In Thinking in Postscript (pdf), Chapter 5, exercise 3 (pp. 64-65) asks the reader to refactor this code to not store any dictionary entries:
36 750 moveto /Times-Roman 24 selectfont
% works like “show”, leaving current point at proper location
/ushow
% linethickness lineposition (words) ushow -
{ %def
LOCAL begin
/text exch def
/linepos exch def
/linethick exch def
gsave
0 linepos rmoveto
text stringwidth rlineto
linethick setlinewidth stroke
grestore
text show
end
} dup 0 4 dict put def
0.5 -4 (test underlined text) ushow
My question is about LOCAL. Ghostscript runs this code without error, and yet LOCAL is not:
Defined in the exercise
Documented in the Postcript Language Reference, third edition
Documented in PostScript Language Tutorial and Cookbook
What, in PostScript, is LOCAL?
It is nothing defined. The code is a bit sneaky as the code dup 0 4 dict put def will take the executable and replace the LOCAL with the result of 4 dict. The executable block (stuff between {}) is copied mainly because put returns nothing. Since its a reference to the same block your left over with
/ushow {-dict- begin ...rest of the executable...} def
This is all valid because LOCAL is never used anywhere (it is destroyed before its used).
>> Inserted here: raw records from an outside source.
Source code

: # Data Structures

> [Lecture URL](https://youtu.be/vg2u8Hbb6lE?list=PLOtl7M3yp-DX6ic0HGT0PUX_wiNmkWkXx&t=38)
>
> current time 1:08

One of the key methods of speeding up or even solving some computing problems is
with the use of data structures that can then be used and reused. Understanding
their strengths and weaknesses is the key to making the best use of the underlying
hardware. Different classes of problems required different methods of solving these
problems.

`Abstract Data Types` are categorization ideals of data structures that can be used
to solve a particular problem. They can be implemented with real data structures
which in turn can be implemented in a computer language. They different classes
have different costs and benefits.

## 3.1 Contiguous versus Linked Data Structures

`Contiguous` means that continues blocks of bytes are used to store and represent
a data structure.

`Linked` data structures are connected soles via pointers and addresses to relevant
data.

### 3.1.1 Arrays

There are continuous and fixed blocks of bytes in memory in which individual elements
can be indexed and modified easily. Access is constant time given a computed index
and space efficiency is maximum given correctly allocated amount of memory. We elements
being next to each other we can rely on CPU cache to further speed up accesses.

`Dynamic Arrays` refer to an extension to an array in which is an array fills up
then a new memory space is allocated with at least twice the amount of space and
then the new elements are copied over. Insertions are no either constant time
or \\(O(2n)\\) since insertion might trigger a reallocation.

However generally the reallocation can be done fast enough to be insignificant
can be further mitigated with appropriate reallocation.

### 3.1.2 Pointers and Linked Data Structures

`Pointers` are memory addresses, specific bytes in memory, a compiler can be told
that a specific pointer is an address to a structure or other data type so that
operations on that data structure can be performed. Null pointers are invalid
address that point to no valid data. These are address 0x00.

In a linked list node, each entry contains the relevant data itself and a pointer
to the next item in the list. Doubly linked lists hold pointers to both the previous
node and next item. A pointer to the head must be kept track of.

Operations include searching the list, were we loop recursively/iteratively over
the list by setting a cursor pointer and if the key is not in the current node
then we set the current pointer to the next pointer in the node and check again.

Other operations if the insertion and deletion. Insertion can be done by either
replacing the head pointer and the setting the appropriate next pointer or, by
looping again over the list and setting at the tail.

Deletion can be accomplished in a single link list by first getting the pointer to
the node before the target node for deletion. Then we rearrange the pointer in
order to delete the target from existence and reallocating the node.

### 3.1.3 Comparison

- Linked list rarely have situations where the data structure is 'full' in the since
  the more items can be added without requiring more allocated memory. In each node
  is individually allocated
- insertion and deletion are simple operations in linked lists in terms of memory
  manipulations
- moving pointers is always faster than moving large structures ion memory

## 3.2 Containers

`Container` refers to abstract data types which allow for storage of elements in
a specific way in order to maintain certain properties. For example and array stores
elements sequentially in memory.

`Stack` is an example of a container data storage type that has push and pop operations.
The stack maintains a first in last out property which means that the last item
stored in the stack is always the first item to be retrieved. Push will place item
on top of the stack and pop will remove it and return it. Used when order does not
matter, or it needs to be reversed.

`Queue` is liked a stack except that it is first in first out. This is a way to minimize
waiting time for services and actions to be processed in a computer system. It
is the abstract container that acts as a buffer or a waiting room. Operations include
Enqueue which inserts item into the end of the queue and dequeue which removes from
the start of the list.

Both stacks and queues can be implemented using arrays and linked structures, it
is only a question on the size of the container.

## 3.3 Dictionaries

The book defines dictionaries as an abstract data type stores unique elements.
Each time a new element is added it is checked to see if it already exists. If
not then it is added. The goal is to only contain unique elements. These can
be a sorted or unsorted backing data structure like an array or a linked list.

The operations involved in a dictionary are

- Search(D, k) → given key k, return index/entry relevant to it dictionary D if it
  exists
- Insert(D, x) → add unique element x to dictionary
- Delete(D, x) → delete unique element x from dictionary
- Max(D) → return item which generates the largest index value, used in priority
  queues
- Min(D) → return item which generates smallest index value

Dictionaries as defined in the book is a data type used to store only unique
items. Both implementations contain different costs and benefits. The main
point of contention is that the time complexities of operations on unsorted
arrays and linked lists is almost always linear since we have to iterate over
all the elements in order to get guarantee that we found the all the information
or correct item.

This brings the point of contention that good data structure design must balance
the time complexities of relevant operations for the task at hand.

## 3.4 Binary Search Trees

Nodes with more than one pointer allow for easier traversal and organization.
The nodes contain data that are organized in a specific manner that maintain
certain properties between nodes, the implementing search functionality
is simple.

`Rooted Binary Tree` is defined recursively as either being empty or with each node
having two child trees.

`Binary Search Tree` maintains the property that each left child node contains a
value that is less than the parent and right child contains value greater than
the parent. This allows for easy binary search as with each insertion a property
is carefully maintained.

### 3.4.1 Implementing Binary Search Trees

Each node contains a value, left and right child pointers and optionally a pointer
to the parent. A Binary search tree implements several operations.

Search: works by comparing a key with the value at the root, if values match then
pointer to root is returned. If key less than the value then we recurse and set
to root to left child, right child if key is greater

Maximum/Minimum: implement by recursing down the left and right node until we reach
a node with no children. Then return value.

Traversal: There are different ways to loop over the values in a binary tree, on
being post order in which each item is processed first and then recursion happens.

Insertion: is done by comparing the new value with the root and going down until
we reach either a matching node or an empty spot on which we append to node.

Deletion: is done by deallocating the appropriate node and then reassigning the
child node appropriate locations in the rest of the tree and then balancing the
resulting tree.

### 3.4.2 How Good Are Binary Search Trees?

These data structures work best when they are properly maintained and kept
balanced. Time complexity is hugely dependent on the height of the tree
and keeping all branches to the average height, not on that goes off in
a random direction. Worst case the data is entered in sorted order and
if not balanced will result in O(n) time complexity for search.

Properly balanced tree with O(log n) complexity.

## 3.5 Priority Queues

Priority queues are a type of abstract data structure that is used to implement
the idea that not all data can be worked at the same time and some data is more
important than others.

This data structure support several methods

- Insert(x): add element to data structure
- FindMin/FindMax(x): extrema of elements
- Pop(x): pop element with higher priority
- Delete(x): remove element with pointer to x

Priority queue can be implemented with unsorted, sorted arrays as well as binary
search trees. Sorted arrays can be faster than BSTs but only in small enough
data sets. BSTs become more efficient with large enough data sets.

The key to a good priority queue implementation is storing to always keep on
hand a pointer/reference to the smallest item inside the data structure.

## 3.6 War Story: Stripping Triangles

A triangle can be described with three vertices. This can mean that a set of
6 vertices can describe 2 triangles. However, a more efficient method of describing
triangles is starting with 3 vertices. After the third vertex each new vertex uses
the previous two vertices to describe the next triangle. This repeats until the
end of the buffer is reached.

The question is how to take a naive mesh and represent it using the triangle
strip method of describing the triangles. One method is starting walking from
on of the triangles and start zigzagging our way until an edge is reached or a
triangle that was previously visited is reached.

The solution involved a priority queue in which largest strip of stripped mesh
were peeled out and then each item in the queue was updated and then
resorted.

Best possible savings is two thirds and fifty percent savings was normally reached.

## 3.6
It would not matter what you use in place of LOCAL.
As joojaa correctly explains, LOCAL is not defined to anything which is ok since it is replaced before executing. It parses as an executable name during construction of the procedure body (array) and its use here is just to allocate a slot in the array. It could actually be any type, and I've often seen (and written) { 0 begin ...} for the same purpose. Using a name lets you give more semantic information to a human reader of the code. I've also seen it written { DICT begin ... } Here in my matrix functions, I called it STATICDICT, apparently.
There is a convention of using all upper-case for any meta-syntactical tokens like this. It is a nametype token, but meta-syntactically, it refers to a dicttype object to be filled-in later. There's no need (nor even any mechanism) to declare what you're doing for the benefit of the interpreter, but there is much to be gained by preferring DICT over 0. Again, since it will be completely replaced, you could also use a literal name /LOCAL to try to, idunno, relieve the next noob to read your code from the wild-goose-chase of looking for where LOCAL is defined?? To this end, I've also written simply DUMMY for token to-be-filled-in-later. I suppose the choice among these terms is a matter of style or audience or some other intangible quality. sigh... or just a matter of context.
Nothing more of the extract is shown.